§ DATA EXCERPTS:
Segment Open

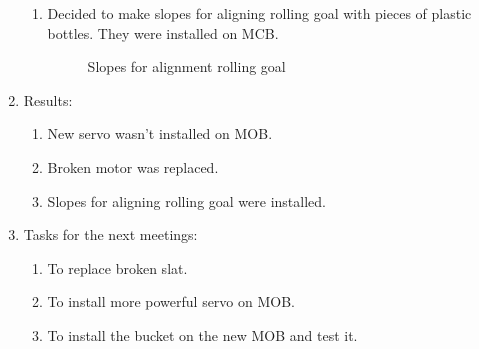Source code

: \begin{enumerate}
\begin{enumerate}
	  \item Decided to make slopes for aligning rolling goal with pieces of plastic bottles. They were installed on MCB. 
      \begin{figure}[H]
      	\begin{minipage}[h]{1\linewidth}
      		\caption{Slopes for alignment rolling goal}
      	\end{minipage}
      \end{figure}	
      
 	\end{enumerate}
 	\item Results:
 	\begin{enumerate}
 		
 		\item New servo wasn't installed on MOB.
 		
 		\item Broken motor was replaced.
 		
 		\item Slopes for aligning rolling goal were installed.
 		 
 	\end{enumerate}
 	\item Tasks for the next meetings:
 	\begin{enumerate}
 		
 		\item To replace broken slat.
 		
 		\item To install more powerful servo on MOB.
 		
 		\item To install the bucket on the new MOB and test it.
 				
 	\end{enumerate}
\end{enumerate}
\fillpage
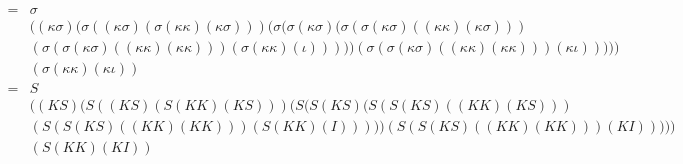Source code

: \begin{align}
    =&\sigma  \tag*{} \\
    &((\kappa \sigma) (\sigma ((\kappa \sigma) (\sigma (\kappa \kappa) (\kappa \sigma))) (\sigma (\sigma (\kappa \sigma) (\sigma (\sigma (\kappa \sigma) ((\kappa \kappa) (\kappa \sigma))) \tag*{} \\
    &(\sigma (\sigma (\kappa \sigma) ((\kappa \kappa) (\kappa \kappa))) (\sigma (\kappa \kappa) (\iota))))) (\sigma (\sigma (\kappa \sigma) ((\kappa \kappa) (\kappa \kappa))) (\kappa \iota))))) \tag*{} \\
    &(\sigma (\kappa \kappa) (\kappa \iota)) \tag*{} \\
    =&S  \tag*{} \\
    &((K S) (S ((K S) (S (K K) (K S))) (S (S (K S) (S (S (K S) ((K K) (K S))) \tag*{} \\
    &(S (S (K S) ((K K) (K K))) (S (K K) (I))))) (S (S (K S) ((K K) (K K))) (K I))))) \tag*{} \\
    &(S (K K) (K I)) \tag*{} \\
\end{align}
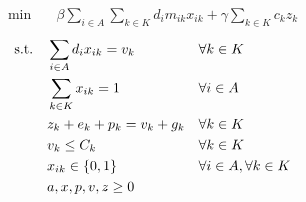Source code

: \begin{align}
    \min\quad       & \beta \sum_{i \in A} \sum_{k \in K}{d_{i} m_{ik} x_{ik}} + \gamma \sum_{k \in K}{c_k z_k}
    \label{eq:migr0-obj}
\end{align}
\vspace*{-10mm}
\begin{align}
    \text{s.t.\quad}
    \label{eq:migr0-c1}
    & \sum_{i \in A}{d_i x_{ik}} = v_k              &   & \forall k \in K                  \\
    \label{eq:migr0-c2}
    & \sum_{k \in K}{x_{ik}} = 1                    &   & \forall i \in A                  \\
    \label{eq:migr0-c3}
    & z_k + e_k + p_k = v_k + g_k                   &   & \forall k \in K                  \\
    \label{eq:migr0-c4}
    & v_k \leq C_k                                  &   & \forall k \in K                  \\
    \label{eq:migr0-c5}
    & x_{ik} \in \{0,1\}                            &   & \forall i \in A, \forall k \in K \\
    \label{eq:migr0-c6}
    & a, x, p, v, z \geq 0                          &   &
\end{align}
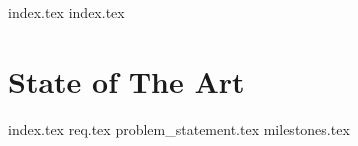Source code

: {index.tex}
{index.tex}
\chapter{State of The Art}\label{cha:sota}
{index.tex}
{req.tex}
{problem_statement.tex}
{milestones.tex}
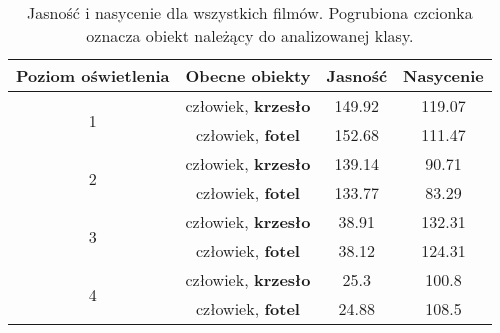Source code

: \begin{table}[H]
    \centering
    \caption{Jasność i nasycenie dla wszystkich filmów. Pogrubiona czcionka oznacza obiekt należący do analizowanej klasy.}
    \begin{tabular}{|c|c|c|c|}
    \hline
    Poziom   oświetlenia & Obecne obiekty                                & Jasność & Nasycenie \\ \hline
    \multirow{2}{*}{1}   & człowiek,   
    \textbf{krzesło} & 149.92  & 119.07    \\ \cline{2-4} 
                         & człowiek, \textbf{fotel}     & 152.68  & 111.47    \\ \hline
    \multirow{2}{*}{2}   & człowiek,   \textbf{krzesło} & 139.14  & 90.71     \\ \cline{2-4} 
                         & człowiek, \textbf{fotel}     & 133.77  & 83.29     \\ \hline
    \multirow{2}{*}{3}   & człowiek,   \textbf{krzesło} & 38.91   & 132.31    \\ \cline{2-4} 
                         & człowiek, \textbf{fotel}     & 38.12   & 124.31    \\ \hline
    \multirow{2}{*}{4}   & człowiek,   \textbf{krzesło} & 25.3    & 100.8     \\ \cline{2-4} 
                         & człowiek, \textbf{fotel}     & 24.88   & 108.5     \\ \hline
    \end{tabular}
    \label{tab:jasnosc-krzeslo-fotel}
    \end{table}
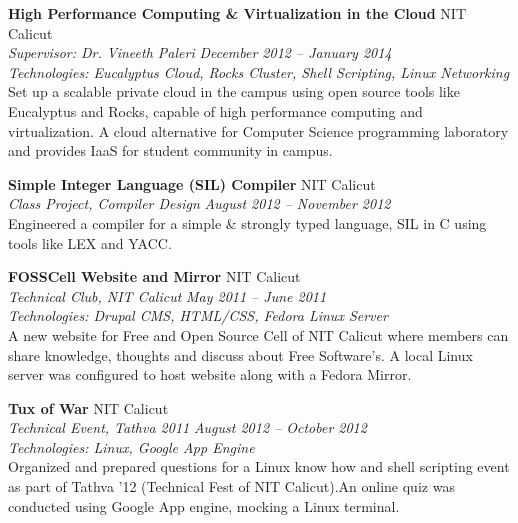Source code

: \documentclass[margin,line]{resume}
\begin{document}
\begin{resume}
    \textbf{High Performance Computing \& Virtualization in the Cloud} 				\hfill NIT Calicut \\
      \textit{Supervisor: Dr. Vineeth Paleri } 			\hfill \textit{December 2012 -- January 2014}\\
      \textit{Technologies: Eucalyptus Cloud, Rocks Cluster, Shell Scripting, Linux Networking}\\
    Set up a scalable private cloud in the campus using open source tools like Eucalyptus and Rocks,
capable of high performance computing and virtualization. A cloud alternative for Computer Science
programming laboratory and provides IaaS for student community in campus.
	
	\vspace{2mm}%

	   \textbf{Simple Integer Language (SIL) Compiler} 						\hfill NIT Calicut \\
    \textit{Class Project, Compiler Design} 							\hfill \textit{August 2012 – November 2012}\\
	Engineered a compiler for a simple \& strongly typed language, SIL in C using tools like LEX and YACC.
   \vspace{2mm}%
   
   
    \textbf{FOSSCell Website and Mirror} 						\hfill NIT Calicut \\
    \textit{Technical Club, NIT Calicut} 							\hfill \textit{May 2011 – June 2011}\\
    \textit{Technologies: Drupal CMS, HTML/CSS, Fedora Linux Server} \\
	A new website for Free and Open Source Cell of NIT Calicut where members can share knowledge,
thoughts and discuss about Free Software’s. A local Linux server was configured to host website
along with a Fedora Mirror.
   
   \vspace{2mm}%
   
    
    \textbf{Tux of War} 								\hfill NIT Calicut \\
    \textit{Technical Event, Tathva 2011} 							\hfill \textit{August 2012 -- October 2012}\\
    \textit{Technologies: Linux, Google App Engine} \\
   Organized and prepared questions for a Linux know how and shell scripting event as part of Tathva ’12 (Technical Fest of NIT      Calicut).An online quiz was conducted using Google App engine, mocking a Linux terminal.
\pagebreak


\end{resume}
\end{document}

Segment Closed

§ PROBLEM STATEMENT: Without including any pictures, repeat the records above exactly.

§ RESPONSE FOR THIS EXERCISE:
Source code

: \begin{enumerate}
\begin{enumerate}
	  \item Decided to make slopes for aligning rolling goal with pieces of plastic bottles. They were installed on MCB. 
      \begin{figure}[H]
      	\begin{minipage}[h]{1\linewidth}
      		\caption{Slopes for alignment rolling goal}
      	\end{minipage}
      \end{figure}	
      
 	\end{enumerate}
 	\item Results:
 	\begin{enumerate}
 		
 		\item New servo wasn't installed on MOB.
 		
 		\item Broken motor was replaced.
 		
 		\item Slopes for aligning rolling goal were installed.
 		 
 	\end{enumerate}
 	\item Tasks for the next meetings:
 	\begin{enumerate}
 		
 		\item To replace broken slat.
 		
 		\item To install more powerful servo on MOB.
 		
 		\item To install the bucket on the new MOB and test it.
 				
 	\end{enumerate}
\end{enumerate}
\fillpage
Source code

: \begin{align}
    =&\sigma  \tag*{} \\
    &((\kappa \sigma) (\sigma ((\kappa \sigma) (\sigma (\kappa \kappa) (\kappa \sigma))) (\sigma (\sigma (\kappa \sigma) (\sigma (\sigma (\kappa \sigma) ((\kappa \kappa) (\kappa \sigma))) \tag*{} \\
    &(\sigma (\sigma (\kappa \sigma) ((\kappa \kappa) (\kappa \kappa))) (\sigma (\kappa \kappa) (\iota))))) (\sigma (\sigma (\kappa \sigma) ((\kappa \kappa) (\kappa \kappa))) (\kappa \iota))))) \tag*{} \\
    &(\sigma (\kappa \kappa) (\kappa \iota)) \tag*{} \\
    =&S  \tag*{} \\
    &((K S) (S ((K S) (S (K K) (K S))) (S (S (K S) (S (S (K S) ((K K) (K S))) \tag*{} \\
    &(S (S (K S) ((K K) (K K))) (S (K K) (I))))) (S (S (K S) ((K K) (K K))) (K I))))) \tag*{} \\
    &(S (K K) (K I)) \tag*{} \\
\end{align}
Source code

: \begin{align}
    \min\quad       & \beta \sum_{i \in A} \sum_{k \in K}{d_{i} m_{ik} x_{ik}} + \gamma \sum_{k \in K}{c_k z_k}
    \label{eq:migr0-obj}
\end{align}
\vspace*{-10mm}
\begin{align}
    \text{s.t.\quad}
    \label{eq:migr0-c1}
    & \sum_{i \in A}{d_i x_{ik}} = v_k              &   & \forall k \in K                  \\
    \label{eq:migr0-c2}
    & \sum_{k \in K}{x_{ik}} = 1                    &   & \forall i \in A                  \\
    \label{eq:migr0-c3}
    & z_k + e_k + p_k = v_k + g_k                   &   & \forall k \in K                  \\
    \label{eq:migr0-c4}
    & v_k \leq C_k                                  &   & \forall k \in K                  \\
    \label{eq:migr0-c5}
    & x_{ik} \in \{0,1\}                            &   & \forall i \in A, \forall k \in K \\
    \label{eq:migr0-c6}
    & a, x, p, v, z \geq 0                          &   &
\end{align}
Source code

: {index.tex}
{index.tex}
\chapter{State of The Art}\label{cha:sota}
{index.tex}
{req.tex}
{problem_statement.tex}
{milestones.tex}
Source code

: \begin{table}[H]
    \centering
    \caption{Jasność i nasycenie dla wszystkich filmów. Pogrubiona czcionka oznacza obiekt należący do analizowanej klasy.}
    \begin{tabular}{|c|c|c|c|}
    \hline
    Poziom   oświetlenia & Obecne obiekty                                & Jasność & Nasycenie \\ \hline
    \multirow{2}{*}{1}   & człowiek,   
    \textbf{krzesło} & 149.92  & 119.07    \\ \cline{2-4} 
                         & człowiek, \textbf{fotel}     & 152.68  & 111.47    \\ \hline
    \multirow{2}{*}{2}   & człowiek,   \textbf{krzesło} & 139.14  & 90.71     \\ \cline{2-4} 
                         & człowiek, \textbf{fotel}     & 133.77  & 83.29     \\ \hline
    \multirow{2}{*}{3}   & człowiek,   \textbf{krzesło} & 38.91   & 132.31    \\ \cline{2-4} 
                         & człowiek, \textbf{fotel}     & 38.12   & 124.31    \\ \hline
    \multirow{2}{*}{4}   & człowiek,   \textbf{krzesło} & 25.3    & 100.8     \\ \cline{2-4} 
                         & człowiek, \textbf{fotel}     & 24.88   & 108.5     \\ \hline
    \end{tabular}
    \label{tab:jasnosc-krzeslo-fotel}
    \end{table}
Source code

: \documentclass[margin,line]{resume}
\begin{document}
\begin{resume}
    \textbf{High Performance Computing \& Virtualization in the Cloud} 				\hfill NIT Calicut \\
      \textit{Supervisor: Dr. Vineeth Paleri } 			\hfill \textit{December 2012 -- January 2014}\\
      \textit{Technologies: Eucalyptus Cloud, Rocks Cluster, Shell Scripting, Linux Networking}\\
    Set up a scalable private cloud in the campus using open source tools like Eucalyptus and Rocks,
capable of high performance computing and virtualization. A cloud alternative for Computer Science
programming laboratory and provides IaaS for student community in campus.
	
	\vspace{2mm}%

	   \textbf{Simple Integer Language (SIL) Compiler} 						\hfill NIT Calicut \\
    \textit{Class Project, Compiler Design} 							\hfill \textit{August 2012 – November 2012}\\
	Engineered a compiler for a simple \& strongly typed language, SIL in C using tools like LEX and YACC.
   \vspace{2mm}%
   
   
    \textbf{FOSSCell Website and Mirror} 						\hfill NIT Calicut \\
    \textit{Technical Club, NIT Calicut} 							\hfill \textit{May 2011 – June 2011}\\
    \textit{Technologies: Drupal CMS, HTML/CSS, Fedora Linux Server} \\
	A new website for Free and Open Source Cell of NIT Calicut where members can share knowledge,
thoughts and discuss about Free Software’s. A local Linux server was configured to host website
along with a Fedora Mirror.
   
   \vspace{2mm}%
   
    
    \textbf{Tux of War} 								\hfill NIT Calicut \\
    \textit{Technical Event, Tathva 2011} 							\hfill \textit{August 2012 -- October 2012}\\
    \textit{Technologies: Linux, Google App Engine} \\
   Organized and prepared questions for a Linux know how and shell scripting event as part of Tathva ’12 (Technical Fest of NIT      Calicut).An online quiz was conducted using Google App engine, mocking a Linux terminal.
\pagebreak


\end{resume}
\end{document}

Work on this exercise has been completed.